> _TASK INSTRUCTIONS_
Review the material line by line. Identify and copy every line that contains the string "label".

> _SUPPLIED RECORDS_
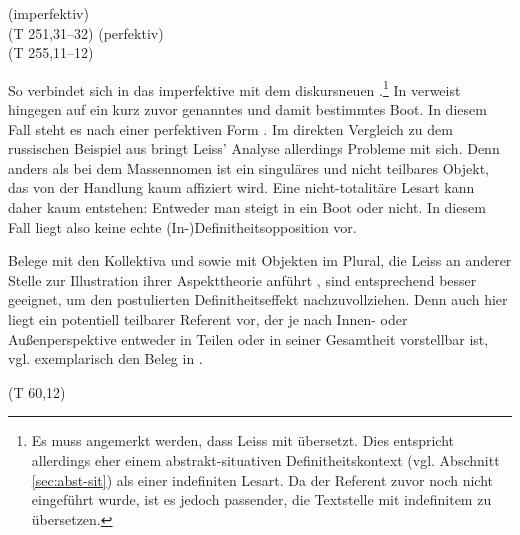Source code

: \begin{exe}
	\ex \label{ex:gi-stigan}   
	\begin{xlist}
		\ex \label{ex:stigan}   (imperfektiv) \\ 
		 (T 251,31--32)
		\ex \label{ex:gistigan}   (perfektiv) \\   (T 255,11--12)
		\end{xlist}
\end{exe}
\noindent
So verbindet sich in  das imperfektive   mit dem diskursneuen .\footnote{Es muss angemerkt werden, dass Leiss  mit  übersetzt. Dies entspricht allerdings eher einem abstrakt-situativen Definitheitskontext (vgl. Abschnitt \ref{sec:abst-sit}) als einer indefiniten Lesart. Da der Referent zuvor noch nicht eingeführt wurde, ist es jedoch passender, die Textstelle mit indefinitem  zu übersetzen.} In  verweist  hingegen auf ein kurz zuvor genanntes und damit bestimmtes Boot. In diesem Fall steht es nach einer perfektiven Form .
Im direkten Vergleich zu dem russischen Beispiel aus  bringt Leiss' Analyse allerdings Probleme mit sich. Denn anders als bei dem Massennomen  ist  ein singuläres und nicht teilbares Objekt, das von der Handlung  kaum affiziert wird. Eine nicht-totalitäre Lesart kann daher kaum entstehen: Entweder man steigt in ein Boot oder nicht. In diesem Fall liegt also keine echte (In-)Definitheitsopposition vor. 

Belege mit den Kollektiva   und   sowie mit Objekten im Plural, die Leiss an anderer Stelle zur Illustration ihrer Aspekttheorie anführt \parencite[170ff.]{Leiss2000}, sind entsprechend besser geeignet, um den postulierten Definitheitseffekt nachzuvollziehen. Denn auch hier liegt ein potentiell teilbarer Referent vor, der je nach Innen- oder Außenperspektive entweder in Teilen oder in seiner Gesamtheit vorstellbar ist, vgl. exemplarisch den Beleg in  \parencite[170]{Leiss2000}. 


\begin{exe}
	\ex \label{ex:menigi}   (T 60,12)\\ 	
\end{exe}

> _RESULT FOR THIS EXERCISE_
	\ex \label{ex:gi-stigan}   
		\ex \label{ex:stigan}   (imperfektiv) \\ 
		\ex \label{ex:gistigan}   (perfektiv) \\   (T 255,11--12)
	\ex \label{ex:menigi}   (T 60,12)\\ 	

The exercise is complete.